During the East India Company's rule in India in the late 18th and early 19th centuries, it was common for British officers and soldiers to take local wives and start families, owing to an initial lack of British women in India. Looking at the records of wills from the early 1780s, a third of all British men in India named their Indian wives and children as their inheritors. By the mid-19th century, there were around 40,000 British soldiers, but fewer than 2,000 British officials present in India but by then the Suez Canal was opened and many British women came to India in quick transit.
Before the British Raj, the Company, with some reluctance, endorsed a policy of local marriage for its soldiers. The board of directors wrote in 1688 to its Council at Fort St. George: "Induce by all meanes you can invent our Souldiers (sic) to marry with the Native women, because it will be impossible to get ordinary young women, as we have before directed, to pay their own passages, although Gentlewomen sufficient do offer themselves." Until 1741, a special payment was made to each soldier who had his child baptised as a Protestant. The concern in London was that if the soldiers at Fort St. George lived with or married the many Portuguese women there the children would be brought up as Roman Catholics rather than Protestants. The Company's officials on the ground were less worried about the religious issue, but more concerned that soldiers should be married "to prevent wickedness". Married soldiers with family ties were thought more likely to be better behaved than bachelors.

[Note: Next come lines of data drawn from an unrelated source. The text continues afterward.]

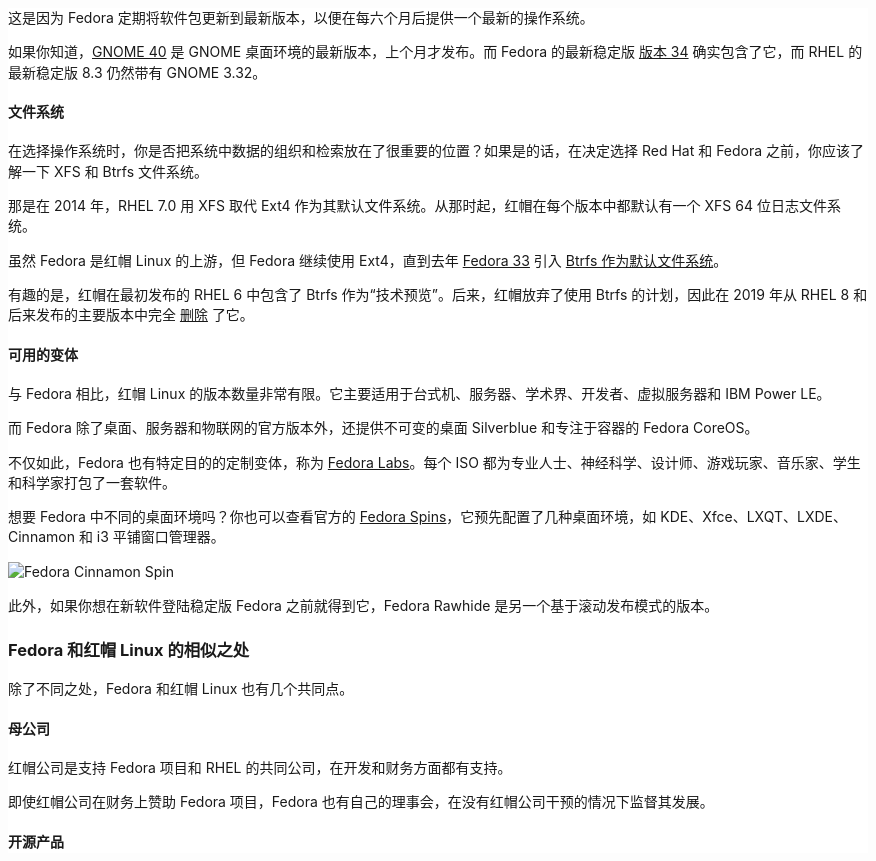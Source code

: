 
这是因为 Fedora 定期将软件包更新到最新版本，以便在每六个月后提供一个最新的操作系统。


如果你知道，[GNOME 40](https://news.itsfoss.com/gnome-40-release/) 是 GNOME 桌面环境的最新版本，上个月才发布。而 Fedora 的最新稳定版 [版本 34](https://news.itsfoss.com/fedora-34-release/) 确实包含了它，而 RHEL 的最新稳定版 8.3 仍然带有 GNOME 3.32。


#### 文件系统


在选择操作系统时，你是否把系统中数据的组织和检索放在了很重要的位置？如果是的话，在决定选择 Red Hat 和 Fedora 之前，你应该了解一下 XFS 和 Btrfs 文件系统。


那是在 2014 年，RHEL 7.0 用 XFS 取代 Ext4 作为其默认文件系统。从那时起，红帽在每个版本中都默认有一个 XFS 64 位日志文件系统。


虽然 Fedora 是红帽 Linux 的上游，但 Fedora 继续使用 Ext4，直到去年 [Fedora 33](https://itsfoss.com/fedora-33/) 引入 [Btrfs 作为默认文件系统](https://itsfoss.com/btrfs-default-fedora/)。


有趣的是，红帽在最初发布的 RHEL 6 中包含了 Btrfs 作为“技术预览”。后来，红帽放弃了使用 Btrfs 的计划，因此在 2019 年从 RHEL 8 和后来发布的主要版本中完全 [删除](https://access.redhat.com/documentation/en-us/red_hat_enterprise_linux/8/html/considerations_in_adopting_rhel_8/file-systems-and-storage_considerations-in-adopting-rhel-8#btrfs-has-been-removed_file-systems-and-storage) 了它。


#### 可用的变体


与 Fedora 相比，红帽 Linux 的版本数量非常有限。它主要适用于台式机、服务器、学术界、开发者、虚拟服务器和 IBM Power LE。


而 Fedora 除了桌面、服务器和物联网的官方版本外，还提供不可变的桌面 Silverblue 和专注于容器的 Fedora CoreOS。


不仅如此，Fedora 也有特定目的的定制变体，称为 [Fedora Labs](https://labs.fedoraproject.org/)。每个 ISO 都为专业人士、神经科学、设计师、游戏玩家、音乐家、学生和科学家打包了一套软件。


想要 Fedora 中不同的桌面环境吗？你也可以查看官方的 [Fedora Spins](https://spins.fedoraproject.org/)，它预先配置了几种桌面环境，如 KDE、Xfce、LXQT、LXDE、Cinnamon 和 i3 平铺窗口管理器。


![Fedora Cinnamon Spin](/data/attachment/album/202105/08/104514hd2z554g282tgp25.jpg)


此外，如果你想在新软件登陆稳定版 Fedora 之前就得到它，Fedora Rawhide 是另一个基于滚动发布模式的版本。


### Fedora 和红帽 Linux 的相似之处


除了不同之处，Fedora 和红帽 Linux 也有几个共同点。


#### 母公司


红帽公司是支持 Fedora 项目和 RHEL 的共同公司，在开发和财务方面都有支持。


即使红帽公司在财务上赞助 Fedora 项目，Fedora 也有自己的理事会，在没有红帽公司干预的情况下监督其发展。


#### 开源产品
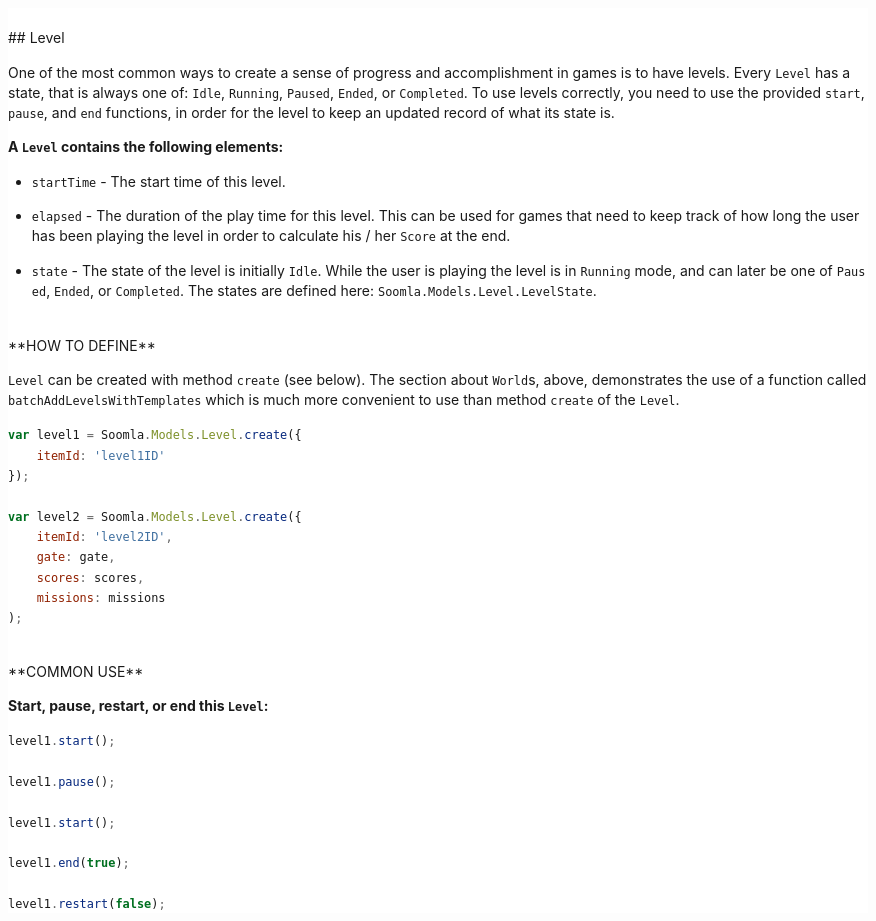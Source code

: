 <br>
## Level

One of the most common ways to create a sense of progress and accomplishment in games is to have levels. Every `Level` 
has a state, that is always one of: `Idle`, `Running`, `Paused`, `Ended`, or `Completed`. To use levels correctly, you 
need to use the provided `start`, `pause`, and `end` functions, in order for the level to keep an updated record of what 
its state is.

**A `Level` contains the following elements:**

- `startTime` - The start time of this level.

- `elapsed` - The duration of the play time for this level. This can be used for games that need to keep track of how 
long the user has been playing the level in order to calculate his / her `Score` at the end.

- `state` - The state of the level is initially `Idle`. While the user is playing the level is in `Running` mode, and 
can later be one of `Paused`, `Ended`, or `Completed`. The states are defined here: `Soomla.Models.Level.LevelState`.

<br>
**HOW TO DEFINE**

`Level` can be created with method `create` (see below). The section about `World`s, above, demonstrates the use of a 
function called `batchAddLevelsWithTemplates` which is much more convenient to use than method `create` of the `Level`.

``` js
var level1 = Soomla.Models.Level.create({
    itemId: 'level1ID'
});

var level2 = Soomla.Models.Level.create({
    itemId: 'level2ID',
	gate: gate,
	scores: scores,
	missions: missions
);
```

<br>
**COMMON USE**

**Start, pause, restart, or end this `Level`:**

``` js
level1.start();

level1.pause();

level1.start();

level1.end(true);

level1.restart(false);
```
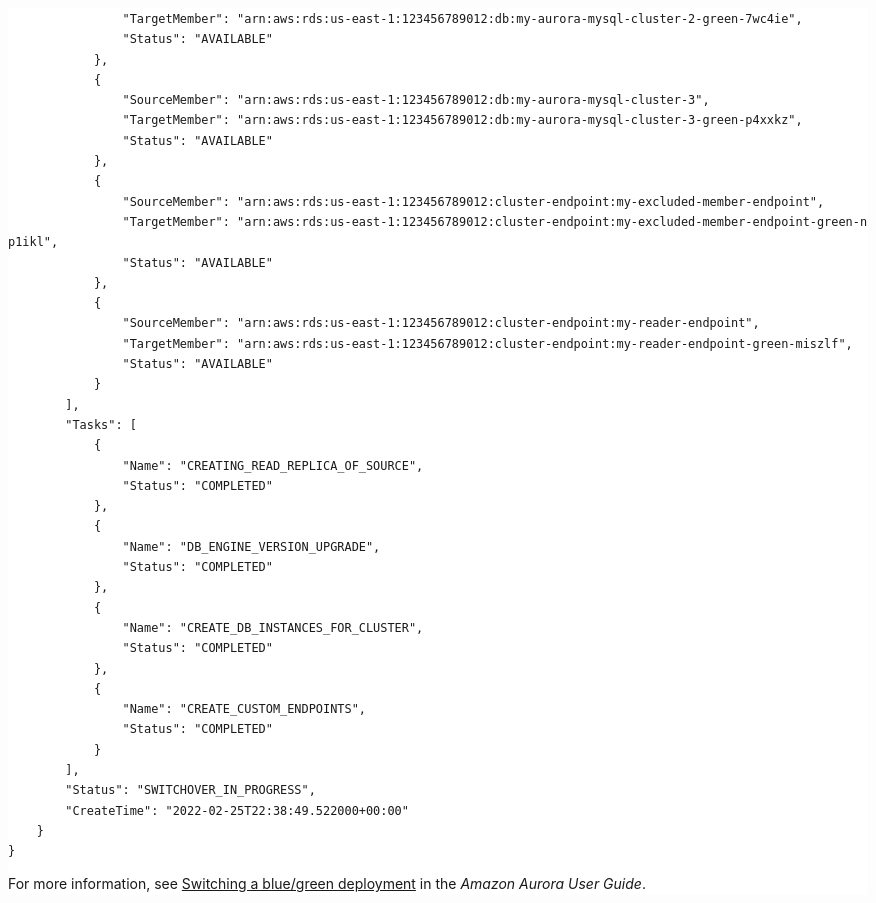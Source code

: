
 ```
                "TargetMember": "arn:aws:rds:us-east-1:123456789012:db:my-aurora-mysql-cluster-2-green-7wc4ie",
                "Status": "AVAILABLE"
            },
            {
                "SourceMember": "arn:aws:rds:us-east-1:123456789012:db:my-aurora-mysql-cluster-3",
                "TargetMember": "arn:aws:rds:us-east-1:123456789012:db:my-aurora-mysql-cluster-3-green-p4xxkz",
                "Status": "AVAILABLE"
            },
            {
                "SourceMember": "arn:aws:rds:us-east-1:123456789012:cluster-endpoint:my-excluded-member-endpoint",
                "TargetMember": "arn:aws:rds:us-east-1:123456789012:cluster-endpoint:my-excluded-member-endpoint-green-np1ikl",
                "Status": "AVAILABLE"
            },
            {
                "SourceMember": "arn:aws:rds:us-east-1:123456789012:cluster-endpoint:my-reader-endpoint",
                "TargetMember": "arn:aws:rds:us-east-1:123456789012:cluster-endpoint:my-reader-endpoint-green-miszlf",
                "Status": "AVAILABLE"
            }
        ],
        "Tasks": [
            {
                "Name": "CREATING_READ_REPLICA_OF_SOURCE",
                "Status": "COMPLETED"
            },
            {
                "Name": "DB_ENGINE_VERSION_UPGRADE",
                "Status": "COMPLETED"
            },
            {
                "Name": "CREATE_DB_INSTANCES_FOR_CLUSTER",
                "Status": "COMPLETED"
            },
            {
                "Name": "CREATE_CUSTOM_ENDPOINTS",
                "Status": "COMPLETED"
            }
        ],
        "Status": "SWITCHOVER_IN_PROGRESS",
        "CreateTime": "2022-02-25T22:38:49.522000+00:00"
    }
}
```

For more information, see [Switching a blue/green deployment](https://docs.aws.amazon.com/AmazonRDS/latest/AuroraUserGuide/blue-green-deployments-switching.html) in the *Amazon Aurora User Guide*.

The British military population in India grew rapidly from a few hundred soldiers in the mid-18th century to 18,000 in the Royal and Company armies of 1790. During this time the records of cohabitation and last testaments show that at least a third of all British men in India married an Indian women or left their inheritance to their Anglo-Indian children. There were also many second generation British officers who were born and raised in India, such as Lieutenant-Colonel James Kirkpatrick who was born in Madras in 1764, wore Mughal style clothing, and spoke Tamil as a first language. Left with a strong affinity for the cultural practices of their childhood homeland, many although nominally Christian would adopt local Hindu and Muslim customs such as shunning pork, beef, and even becoming vegetarians. Kirkpatrick would even go on to converting to Islam in order to marry a Sayyida noblewoman named Khair-un-Nissa in 1800, having two children together, and assimilating into the Hyderabadi elite. Other officials such as William Fraser would similarly assimilate themselves into local Indian culture, even patronizing artists and poets such as Ghalib, and going on to have dozens of children with many women, both Hindu and Muslim. Notable children of these unions such as James Skinner, also named Sikandar Sahib, the son of a Scottish Company officer and an Indian noblewoman would go on to serve prominent roles in the Maratha Army and later Bengal Army where he raised his own regiment called Skinner's Horse.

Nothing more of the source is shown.